What is needed - Only an exact repetition of all the entries will be accepted.

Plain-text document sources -
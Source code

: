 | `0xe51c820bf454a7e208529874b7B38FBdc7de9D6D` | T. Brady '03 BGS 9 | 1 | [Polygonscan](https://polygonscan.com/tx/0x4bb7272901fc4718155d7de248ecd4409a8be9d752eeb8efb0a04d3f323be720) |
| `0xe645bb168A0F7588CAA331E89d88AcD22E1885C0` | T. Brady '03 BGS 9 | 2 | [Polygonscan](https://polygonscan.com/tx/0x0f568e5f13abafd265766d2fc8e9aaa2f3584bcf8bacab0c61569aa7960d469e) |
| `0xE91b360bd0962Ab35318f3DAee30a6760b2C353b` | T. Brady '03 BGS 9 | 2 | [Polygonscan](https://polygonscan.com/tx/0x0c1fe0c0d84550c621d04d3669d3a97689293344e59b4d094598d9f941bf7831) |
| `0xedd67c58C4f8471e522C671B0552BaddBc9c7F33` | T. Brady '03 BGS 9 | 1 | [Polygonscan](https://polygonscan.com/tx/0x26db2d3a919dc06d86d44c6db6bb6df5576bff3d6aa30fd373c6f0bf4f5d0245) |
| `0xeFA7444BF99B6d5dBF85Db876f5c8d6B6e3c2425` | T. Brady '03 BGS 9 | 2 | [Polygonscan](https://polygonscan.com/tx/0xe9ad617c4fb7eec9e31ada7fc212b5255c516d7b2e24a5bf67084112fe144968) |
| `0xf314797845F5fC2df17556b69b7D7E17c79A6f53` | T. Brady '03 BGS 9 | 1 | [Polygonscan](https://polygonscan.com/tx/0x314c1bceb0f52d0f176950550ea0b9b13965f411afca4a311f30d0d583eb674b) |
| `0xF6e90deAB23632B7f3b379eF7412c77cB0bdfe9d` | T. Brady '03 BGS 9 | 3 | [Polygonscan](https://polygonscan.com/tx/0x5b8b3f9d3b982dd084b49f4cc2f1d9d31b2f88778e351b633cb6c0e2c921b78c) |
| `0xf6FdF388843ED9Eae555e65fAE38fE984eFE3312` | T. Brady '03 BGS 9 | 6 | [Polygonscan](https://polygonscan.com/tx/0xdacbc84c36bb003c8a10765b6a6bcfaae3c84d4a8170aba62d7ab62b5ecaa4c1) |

Task answer -
Source code

: | `0xe51c820bf454a7e208529874b7B38FBdc7de9D6D` | T. Brady '03 BGS 9 | 1 | [Polygonscan](https://polygonscan.com/tx/0x4bb7272901fc4718155d7de248ecd4409a8be9d752eeb8efb0a04d3f323be720) |
| `0xe645bb168A0F7588CAA331E89d88AcD22E1885C0` | T. Brady '03 BGS 9 | 2 | [Polygonscan](https://polygonscan.com/tx/0x0f568e5f13abafd265766d2fc8e9aaa2f3584bcf8bacab0c61569aa7960d469e) |
| `0xE91b360bd0962Ab35318f3DAee30a6760b2C353b` | T. Brady '03 BGS 9 | 2 | [Polygonscan](https://polygonscan.com/tx/0x0c1fe0c0d84550c621d04d3669d3a97689293344e59b4d094598d9f941bf7831) |
| `0xedd67c58C4f8471e522C671B0552BaddBc9c7F33` | T. Brady '03 BGS 9 | 1 | [Polygonscan](https://polygonscan.com/tx/0x26db2d3a919dc06d86d44c6db6bb6df5576bff3d6aa30fd373c6f0bf4f5d0245) |
| `0xeFA7444BF99B6d5dBF85Db876f5c8d6B6e3c2425` | T. Brady '03 BGS 9 | 2 | [Polygonscan](https://polygonscan.com/tx/0xe9ad617c4fb7eec9e31ada7fc212b5255c516d7b2e24a5bf67084112fe144968) |
| `0xf314797845F5fC2df17556b69b7D7E17c79A6f53` | T. Brady '03 BGS 9 | 1 | [Polygonscan](https://polygonscan.com/tx/0x314c1bceb0f52d0f176950550ea0b9b13965f411afca4a311f30d0d583eb674b) |
| `0xF6e90deAB23632B7f3b379eF7412c77cB0bdfe9d` | T. Brady '03 BGS 9 | 3 | [Polygonscan](https://polygonscan.com/tx/0x5b8b3f9d3b982dd084b49f4cc2f1d9d31b2f88778e351b633cb6c0e2c921b78c) |
| `0xf6FdF388843ED9Eae555e65fAE38fE984eFE3312` | T. Brady '03 BGS 9 | 6 | [Polygonscan](https://polygonscan.com/tx/0xdacbc84c36bb003c8a10765b6a6bcfaae3c84d4a8170aba62d7ab62b5ecaa4c1) |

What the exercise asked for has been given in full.